--- What you need to do ---
Look in the material below for the line holding "vs a single". Set it down exactly, with each later line up to and including the line holding "Lancaster answer it".

[[ Records provided open ]]

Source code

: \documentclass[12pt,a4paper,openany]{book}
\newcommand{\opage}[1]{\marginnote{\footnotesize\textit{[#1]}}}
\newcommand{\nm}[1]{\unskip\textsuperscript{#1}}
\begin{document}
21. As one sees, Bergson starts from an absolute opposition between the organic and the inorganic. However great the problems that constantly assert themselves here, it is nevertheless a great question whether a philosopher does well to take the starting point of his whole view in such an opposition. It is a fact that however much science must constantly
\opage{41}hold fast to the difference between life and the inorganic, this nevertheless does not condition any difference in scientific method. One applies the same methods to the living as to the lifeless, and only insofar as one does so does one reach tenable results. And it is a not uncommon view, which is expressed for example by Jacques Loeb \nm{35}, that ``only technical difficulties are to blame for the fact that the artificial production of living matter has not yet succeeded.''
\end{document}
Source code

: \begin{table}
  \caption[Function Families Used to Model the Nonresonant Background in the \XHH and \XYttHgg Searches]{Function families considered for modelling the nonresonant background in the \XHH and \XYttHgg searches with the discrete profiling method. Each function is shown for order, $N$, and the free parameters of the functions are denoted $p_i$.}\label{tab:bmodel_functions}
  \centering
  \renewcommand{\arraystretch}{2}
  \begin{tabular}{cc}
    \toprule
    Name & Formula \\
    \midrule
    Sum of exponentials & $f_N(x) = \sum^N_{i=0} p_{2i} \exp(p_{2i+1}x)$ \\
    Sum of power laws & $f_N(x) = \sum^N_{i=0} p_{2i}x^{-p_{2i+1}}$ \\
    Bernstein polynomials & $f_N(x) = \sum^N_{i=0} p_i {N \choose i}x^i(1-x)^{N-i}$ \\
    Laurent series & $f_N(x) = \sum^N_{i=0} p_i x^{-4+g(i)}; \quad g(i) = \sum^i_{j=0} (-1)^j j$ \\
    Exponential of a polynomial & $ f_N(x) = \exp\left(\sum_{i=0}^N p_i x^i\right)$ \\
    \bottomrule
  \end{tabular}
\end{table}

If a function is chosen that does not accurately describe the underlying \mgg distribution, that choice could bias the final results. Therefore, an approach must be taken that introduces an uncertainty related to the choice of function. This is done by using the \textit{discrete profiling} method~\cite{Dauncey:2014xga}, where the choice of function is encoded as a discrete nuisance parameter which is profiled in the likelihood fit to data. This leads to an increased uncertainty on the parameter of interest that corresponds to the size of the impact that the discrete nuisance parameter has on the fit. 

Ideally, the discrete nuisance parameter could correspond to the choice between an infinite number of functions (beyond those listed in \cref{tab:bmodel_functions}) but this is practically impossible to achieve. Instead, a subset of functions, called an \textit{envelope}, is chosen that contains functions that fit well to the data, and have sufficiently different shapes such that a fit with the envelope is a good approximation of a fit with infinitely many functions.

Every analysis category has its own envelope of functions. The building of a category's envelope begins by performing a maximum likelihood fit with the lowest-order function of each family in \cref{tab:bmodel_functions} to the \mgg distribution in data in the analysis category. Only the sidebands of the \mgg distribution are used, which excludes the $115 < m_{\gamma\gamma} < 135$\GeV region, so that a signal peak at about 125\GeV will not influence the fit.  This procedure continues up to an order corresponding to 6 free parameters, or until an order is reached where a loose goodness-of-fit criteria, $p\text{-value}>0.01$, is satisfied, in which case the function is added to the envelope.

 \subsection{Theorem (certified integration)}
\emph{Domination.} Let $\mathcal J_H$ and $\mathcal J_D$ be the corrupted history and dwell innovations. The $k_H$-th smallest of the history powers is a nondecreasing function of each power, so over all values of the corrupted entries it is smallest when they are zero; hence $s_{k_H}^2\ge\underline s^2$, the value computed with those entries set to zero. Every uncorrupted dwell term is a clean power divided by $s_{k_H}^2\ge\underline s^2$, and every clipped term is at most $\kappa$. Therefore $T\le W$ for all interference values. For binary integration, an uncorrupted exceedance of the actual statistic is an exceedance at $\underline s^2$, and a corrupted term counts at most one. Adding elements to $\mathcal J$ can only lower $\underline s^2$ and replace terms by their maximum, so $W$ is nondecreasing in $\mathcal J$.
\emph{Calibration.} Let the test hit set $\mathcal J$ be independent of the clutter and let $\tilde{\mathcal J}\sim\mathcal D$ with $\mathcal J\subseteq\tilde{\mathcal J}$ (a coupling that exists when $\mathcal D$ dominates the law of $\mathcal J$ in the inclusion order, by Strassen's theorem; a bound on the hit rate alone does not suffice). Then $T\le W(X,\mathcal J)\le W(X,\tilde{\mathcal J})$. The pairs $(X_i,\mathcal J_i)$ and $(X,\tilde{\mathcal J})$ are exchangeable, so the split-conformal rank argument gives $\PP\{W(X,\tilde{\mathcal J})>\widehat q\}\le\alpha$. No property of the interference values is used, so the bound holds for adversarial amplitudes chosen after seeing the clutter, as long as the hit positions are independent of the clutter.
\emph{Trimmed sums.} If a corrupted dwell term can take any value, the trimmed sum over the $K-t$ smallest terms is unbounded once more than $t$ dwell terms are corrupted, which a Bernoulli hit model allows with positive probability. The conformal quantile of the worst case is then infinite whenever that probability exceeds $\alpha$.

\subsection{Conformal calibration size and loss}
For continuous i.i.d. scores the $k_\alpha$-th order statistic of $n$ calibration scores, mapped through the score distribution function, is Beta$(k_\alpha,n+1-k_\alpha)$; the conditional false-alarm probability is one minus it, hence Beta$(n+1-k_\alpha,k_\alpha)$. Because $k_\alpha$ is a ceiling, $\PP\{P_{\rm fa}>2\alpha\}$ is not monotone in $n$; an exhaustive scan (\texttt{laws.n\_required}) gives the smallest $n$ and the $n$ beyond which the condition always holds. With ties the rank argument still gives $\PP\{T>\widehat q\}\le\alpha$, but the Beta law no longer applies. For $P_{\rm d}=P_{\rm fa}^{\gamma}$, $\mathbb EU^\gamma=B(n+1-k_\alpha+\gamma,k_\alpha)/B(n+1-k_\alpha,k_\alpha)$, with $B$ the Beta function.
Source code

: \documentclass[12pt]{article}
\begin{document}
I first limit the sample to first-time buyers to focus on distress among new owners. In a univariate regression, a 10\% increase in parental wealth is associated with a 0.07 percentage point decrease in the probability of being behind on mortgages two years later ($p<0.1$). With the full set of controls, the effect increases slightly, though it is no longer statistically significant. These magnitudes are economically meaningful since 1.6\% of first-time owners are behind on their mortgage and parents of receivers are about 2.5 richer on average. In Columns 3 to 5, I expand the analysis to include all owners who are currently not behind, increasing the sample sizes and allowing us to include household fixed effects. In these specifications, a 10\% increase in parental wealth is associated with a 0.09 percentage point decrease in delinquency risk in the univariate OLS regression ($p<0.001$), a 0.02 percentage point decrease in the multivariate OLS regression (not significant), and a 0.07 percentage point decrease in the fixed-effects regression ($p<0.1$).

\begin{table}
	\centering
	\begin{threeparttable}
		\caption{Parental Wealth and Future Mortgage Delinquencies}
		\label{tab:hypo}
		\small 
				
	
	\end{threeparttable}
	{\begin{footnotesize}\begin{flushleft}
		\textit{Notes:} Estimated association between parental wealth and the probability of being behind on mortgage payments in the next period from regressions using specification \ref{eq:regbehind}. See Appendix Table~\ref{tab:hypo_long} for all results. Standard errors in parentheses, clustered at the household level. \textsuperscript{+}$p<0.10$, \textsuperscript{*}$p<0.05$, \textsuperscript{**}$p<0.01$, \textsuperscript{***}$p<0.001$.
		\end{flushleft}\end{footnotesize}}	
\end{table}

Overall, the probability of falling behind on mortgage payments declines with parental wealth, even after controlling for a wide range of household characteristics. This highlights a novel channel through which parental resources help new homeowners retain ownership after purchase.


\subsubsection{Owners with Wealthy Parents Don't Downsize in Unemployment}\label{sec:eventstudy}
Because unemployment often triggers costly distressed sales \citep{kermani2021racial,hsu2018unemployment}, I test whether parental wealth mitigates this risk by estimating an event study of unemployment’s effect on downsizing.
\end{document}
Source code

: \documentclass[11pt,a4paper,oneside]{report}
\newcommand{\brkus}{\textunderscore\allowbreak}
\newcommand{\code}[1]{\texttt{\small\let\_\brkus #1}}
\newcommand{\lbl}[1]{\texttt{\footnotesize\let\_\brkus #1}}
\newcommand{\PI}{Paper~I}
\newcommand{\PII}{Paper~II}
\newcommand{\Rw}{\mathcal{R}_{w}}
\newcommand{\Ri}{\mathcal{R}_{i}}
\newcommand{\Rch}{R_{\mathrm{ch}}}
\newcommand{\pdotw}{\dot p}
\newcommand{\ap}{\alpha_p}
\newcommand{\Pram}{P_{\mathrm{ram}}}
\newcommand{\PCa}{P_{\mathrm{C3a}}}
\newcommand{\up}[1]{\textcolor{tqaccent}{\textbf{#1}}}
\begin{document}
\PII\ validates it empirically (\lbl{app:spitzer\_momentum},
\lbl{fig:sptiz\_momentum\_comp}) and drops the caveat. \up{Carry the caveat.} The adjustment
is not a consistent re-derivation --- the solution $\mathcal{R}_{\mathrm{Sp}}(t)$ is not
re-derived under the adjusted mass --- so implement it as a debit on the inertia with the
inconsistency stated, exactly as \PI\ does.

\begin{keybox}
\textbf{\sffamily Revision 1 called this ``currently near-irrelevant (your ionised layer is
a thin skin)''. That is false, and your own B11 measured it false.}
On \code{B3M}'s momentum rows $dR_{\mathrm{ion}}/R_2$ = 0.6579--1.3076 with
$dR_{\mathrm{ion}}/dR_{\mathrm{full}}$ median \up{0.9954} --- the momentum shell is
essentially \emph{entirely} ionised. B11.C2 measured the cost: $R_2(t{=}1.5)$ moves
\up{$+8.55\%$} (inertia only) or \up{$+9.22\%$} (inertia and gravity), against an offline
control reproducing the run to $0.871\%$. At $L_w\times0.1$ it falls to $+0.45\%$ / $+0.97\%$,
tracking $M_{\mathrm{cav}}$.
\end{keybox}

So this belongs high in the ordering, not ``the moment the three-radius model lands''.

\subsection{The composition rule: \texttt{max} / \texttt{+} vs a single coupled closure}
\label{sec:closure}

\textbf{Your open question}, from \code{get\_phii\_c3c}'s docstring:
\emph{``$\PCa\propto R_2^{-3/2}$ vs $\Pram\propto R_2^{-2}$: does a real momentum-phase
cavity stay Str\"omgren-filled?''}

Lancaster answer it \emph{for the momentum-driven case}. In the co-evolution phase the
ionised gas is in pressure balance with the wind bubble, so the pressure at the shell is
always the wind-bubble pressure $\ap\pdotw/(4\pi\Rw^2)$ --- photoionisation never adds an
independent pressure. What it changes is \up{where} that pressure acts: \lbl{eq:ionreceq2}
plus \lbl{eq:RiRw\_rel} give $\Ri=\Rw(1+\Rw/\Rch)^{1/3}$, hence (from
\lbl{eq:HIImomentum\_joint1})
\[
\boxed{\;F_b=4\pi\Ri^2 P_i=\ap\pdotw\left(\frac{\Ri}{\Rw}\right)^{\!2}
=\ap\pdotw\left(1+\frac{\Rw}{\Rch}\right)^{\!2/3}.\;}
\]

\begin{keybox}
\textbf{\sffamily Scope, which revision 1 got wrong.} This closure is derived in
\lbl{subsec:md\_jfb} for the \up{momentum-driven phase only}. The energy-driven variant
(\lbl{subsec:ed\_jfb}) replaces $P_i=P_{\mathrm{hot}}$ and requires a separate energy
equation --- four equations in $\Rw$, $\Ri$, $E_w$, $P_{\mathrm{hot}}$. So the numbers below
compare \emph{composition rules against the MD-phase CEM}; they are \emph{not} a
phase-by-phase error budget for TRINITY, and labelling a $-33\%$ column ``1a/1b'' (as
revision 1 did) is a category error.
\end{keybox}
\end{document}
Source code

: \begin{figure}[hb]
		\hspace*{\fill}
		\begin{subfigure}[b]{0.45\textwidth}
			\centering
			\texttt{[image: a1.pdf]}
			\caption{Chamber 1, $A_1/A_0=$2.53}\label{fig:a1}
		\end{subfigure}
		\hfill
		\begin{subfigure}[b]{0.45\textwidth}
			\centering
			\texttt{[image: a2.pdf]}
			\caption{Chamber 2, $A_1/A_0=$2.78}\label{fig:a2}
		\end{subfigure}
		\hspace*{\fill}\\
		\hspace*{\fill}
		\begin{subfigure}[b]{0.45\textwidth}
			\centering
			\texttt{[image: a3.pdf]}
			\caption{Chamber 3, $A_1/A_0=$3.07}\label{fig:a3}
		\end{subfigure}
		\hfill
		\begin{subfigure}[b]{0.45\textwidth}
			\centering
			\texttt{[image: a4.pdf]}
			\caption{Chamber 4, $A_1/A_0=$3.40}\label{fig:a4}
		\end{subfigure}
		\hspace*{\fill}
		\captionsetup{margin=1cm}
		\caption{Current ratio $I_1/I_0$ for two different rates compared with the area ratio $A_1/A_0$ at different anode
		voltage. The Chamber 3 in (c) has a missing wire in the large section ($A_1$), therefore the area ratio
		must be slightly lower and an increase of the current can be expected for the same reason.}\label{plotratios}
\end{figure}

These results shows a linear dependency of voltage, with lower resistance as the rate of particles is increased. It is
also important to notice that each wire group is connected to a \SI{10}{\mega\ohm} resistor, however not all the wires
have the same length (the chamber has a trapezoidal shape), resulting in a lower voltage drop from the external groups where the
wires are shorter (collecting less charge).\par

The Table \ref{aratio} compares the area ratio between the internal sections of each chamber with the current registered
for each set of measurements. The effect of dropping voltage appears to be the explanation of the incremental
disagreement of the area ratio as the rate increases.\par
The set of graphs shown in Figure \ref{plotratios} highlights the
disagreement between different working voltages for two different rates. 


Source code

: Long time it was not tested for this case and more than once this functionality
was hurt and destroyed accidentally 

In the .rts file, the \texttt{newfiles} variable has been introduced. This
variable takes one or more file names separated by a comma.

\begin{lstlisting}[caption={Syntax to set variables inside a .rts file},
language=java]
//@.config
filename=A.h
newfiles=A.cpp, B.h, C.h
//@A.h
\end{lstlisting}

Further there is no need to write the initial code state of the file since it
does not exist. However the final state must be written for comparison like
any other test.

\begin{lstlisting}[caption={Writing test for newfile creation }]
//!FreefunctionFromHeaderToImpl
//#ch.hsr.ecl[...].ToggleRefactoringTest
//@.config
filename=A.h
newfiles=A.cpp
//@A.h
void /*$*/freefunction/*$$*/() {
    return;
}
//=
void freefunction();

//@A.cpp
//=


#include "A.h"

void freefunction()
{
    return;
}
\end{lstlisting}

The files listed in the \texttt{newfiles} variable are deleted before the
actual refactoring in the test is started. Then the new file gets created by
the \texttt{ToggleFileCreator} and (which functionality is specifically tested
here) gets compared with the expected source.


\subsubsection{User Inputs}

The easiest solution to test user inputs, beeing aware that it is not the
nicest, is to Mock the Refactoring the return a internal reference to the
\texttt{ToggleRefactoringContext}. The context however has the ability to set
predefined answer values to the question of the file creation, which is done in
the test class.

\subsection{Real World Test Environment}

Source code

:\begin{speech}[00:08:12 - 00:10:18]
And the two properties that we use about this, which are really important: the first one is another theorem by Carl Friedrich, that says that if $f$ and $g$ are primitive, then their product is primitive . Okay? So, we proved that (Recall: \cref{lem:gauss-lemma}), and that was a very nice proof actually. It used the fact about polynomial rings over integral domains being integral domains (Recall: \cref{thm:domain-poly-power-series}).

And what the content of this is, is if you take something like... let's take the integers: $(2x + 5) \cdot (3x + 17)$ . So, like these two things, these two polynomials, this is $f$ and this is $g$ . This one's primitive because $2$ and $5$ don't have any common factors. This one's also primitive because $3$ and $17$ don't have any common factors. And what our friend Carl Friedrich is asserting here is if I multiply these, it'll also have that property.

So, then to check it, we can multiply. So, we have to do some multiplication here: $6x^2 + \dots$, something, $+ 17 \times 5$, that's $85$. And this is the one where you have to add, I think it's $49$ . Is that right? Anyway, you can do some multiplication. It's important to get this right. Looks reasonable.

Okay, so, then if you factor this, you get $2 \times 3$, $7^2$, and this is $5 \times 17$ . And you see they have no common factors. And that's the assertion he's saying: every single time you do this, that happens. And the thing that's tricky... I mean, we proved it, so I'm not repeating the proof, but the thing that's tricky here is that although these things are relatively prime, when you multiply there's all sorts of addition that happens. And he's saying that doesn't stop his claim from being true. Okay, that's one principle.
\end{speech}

[[ Records provided closed ]]

--- Answer to the problem ---
\subsection{The composition rule: \texttt{max} / \texttt{+} vs a single coupled closure}
\label{sec:closure}

\textbf{Your open question}, from \code{get\_phii\_c3c}'s docstring:
\emph{``$\PCa\propto R_2^{-3/2}$ vs $\Pram\propto R_2^{-2}$: does a real momentum-phase
cavity stay Str\"omgren-filled?''}

Lancaster answer it \emph{for the momentum-driven case}. In the co-evolution phase the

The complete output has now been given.